TORONTO – The economic benefits appear to be massive. Now the main question is whether the federal government will approve it this time.
Nearly a year after Ottawa rejected Taseko Mines Ltd.’s Prosperity project in central British Columbia, the company is highlighting a third-party economic study that shows the proposed mine would increase real gross domestic product in Canada by $11-billion over the next two decades, while creating an estimated 71,000 jobs.
The study, prepared by the Centre for Spatial Economics, also suggests government revenue would rise by $9.8-billion over the life of the mine, and the B.C. population would grow by an estimated 5,400.
“It just shows you the kind of economic impact one mine can have.
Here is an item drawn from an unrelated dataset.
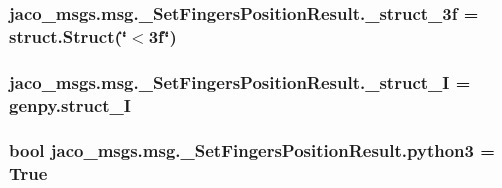 \subsubsection[{\texorpdfstring{\+\_\+struct\+\_\+3f}{_struct_3f}}]{\setlength{\rightskip}{0pt plus 5cm}jaco\+\_\+msgs.\+msg.\+\_\+\+Set\+Fingers\+Position\+Result.\+\_\+struct\+\_\+3f = struct.\+Struct(\char`\"{}$<$3f\char`\"{})\hspace{0.3cm}{\ttfamily [private]}}\hypertarget{namespacejaco__msgs_1_1msg_1_1__SetFingersPositionResult_a9f9793818aa38239912b24576e43e94f}{}\label{namespacejaco__msgs_1_1msg_1_1__SetFingersPositionResult_a9f9793818aa38239912b24576e43e94f}
\subsubsection[{\texorpdfstring{\+\_\+struct\+\_\+I}{_struct_I}}]{\setlength{\rightskip}{0pt plus 5cm}jaco\+\_\+msgs.\+msg.\+\_\+\+Set\+Fingers\+Position\+Result.\+\_\+struct\+\_\+I = genpy.\+struct\+\_\+I\hspace{0.3cm}{\ttfamily [private]}}\hypertarget{namespacejaco__msgs_1_1msg_1_1__SetFingersPositionResult_afa4c6324a89a098423459ee53c9988ff}{}\label{namespacejaco__msgs_1_1msg_1_1__SetFingersPositionResult_afa4c6324a89a098423459ee53c9988ff}
\subsubsection[{\texorpdfstring{python3}{python3}}]{\setlength{\rightskip}{0pt plus 5cm}bool jaco\+\_\+msgs.\+msg.\+\_\+\+Set\+Fingers\+Position\+Result.\+python3 = True}\hypertarget{namespacejaco__msgs_1_1msg_1_1__SetFingersPositionResult_a2a8fd012a0fe75c8d72d36c6695d85ef}{}\label{namespacejaco__msgs_1_1msg_1_1__SetFingersPositionResult_a2a8fd012a0fe75c8d72d36c6695d85ef}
It’s unreal,” Taseko chief executive Russell Hallbauer said. Prosperity, 125 kilometres southwest of Williams Lake, is already one of the most controversial mining projects in Canadian history, well before any shovel has been put into the ground.
The B.C. government approved the proposed coppergold mine, seeing it as a cornerstone in a new era of mine construction in the province. But then Ottawa rejected it last November on environmental grounds, citing Taseko’s plan to drain a 111-hectare body of water called Fish Lake.
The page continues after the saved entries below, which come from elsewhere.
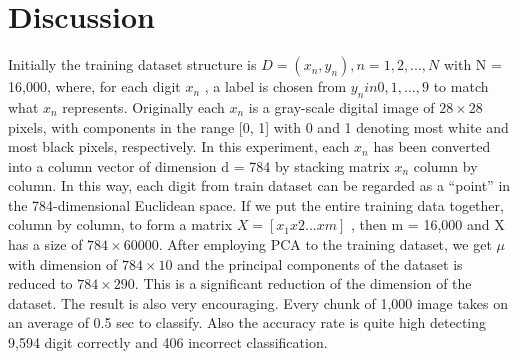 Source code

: \section{Discussion}
\label{sect:discussion}
Initially the training dataset structure is $D = {( x_n , y_n ), n = 1, 2,..., N }$ with N = 16,000, where, for each digit $x_n$ , a label is chosen from $y_n in {0,1,...,9}$ to match what $x_n$ represents. Originally each $x_n$ is a gray-scale digital image of $28\times28$ pixels, with components in the range [0, 1] with 0 and 1 denoting most white and most black pixels, respectively. In this experiment, each $x_n$ has been converted into a column vector of dimension d = 784 by stacking matrix $x_n$ column by column. In this way, each digit from train dataset can be regarded as a ``point'' in the 784-dimensional Euclidean space. If we put the entire training data together, column by column, to form a matrix $X = [x_1 x 2 ... x m]$ , then m = 16,000 and X has a size of $784\times60000$. 
After employing PCA to the training dataset, we get $\mu$ with dimension of $784\times10$ and the principal components of the dataset is reduced to $784\times290$. This is a significant reduction of the dimension of the dataset.
The result is also very encouraging. Every chunk of 1,000 image takes on an average of 0.5 sec to classify. Also the accuracy rate is quite high detecting 9,594 digit correctly and 406 incorrect classification.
That triggered a controversy over how the two governments could come to different conclusions when given the same information. There was even a probe over a potential leak of Ottawa’s decision, though that went nowhere.
Taseko had to go back to the drawing board. In June of this year, the Vancouver-based company submitted a new mine plan for Prosperity (now dubbed New Prosperity) that would save Fish Lake at a cost of about $300-million.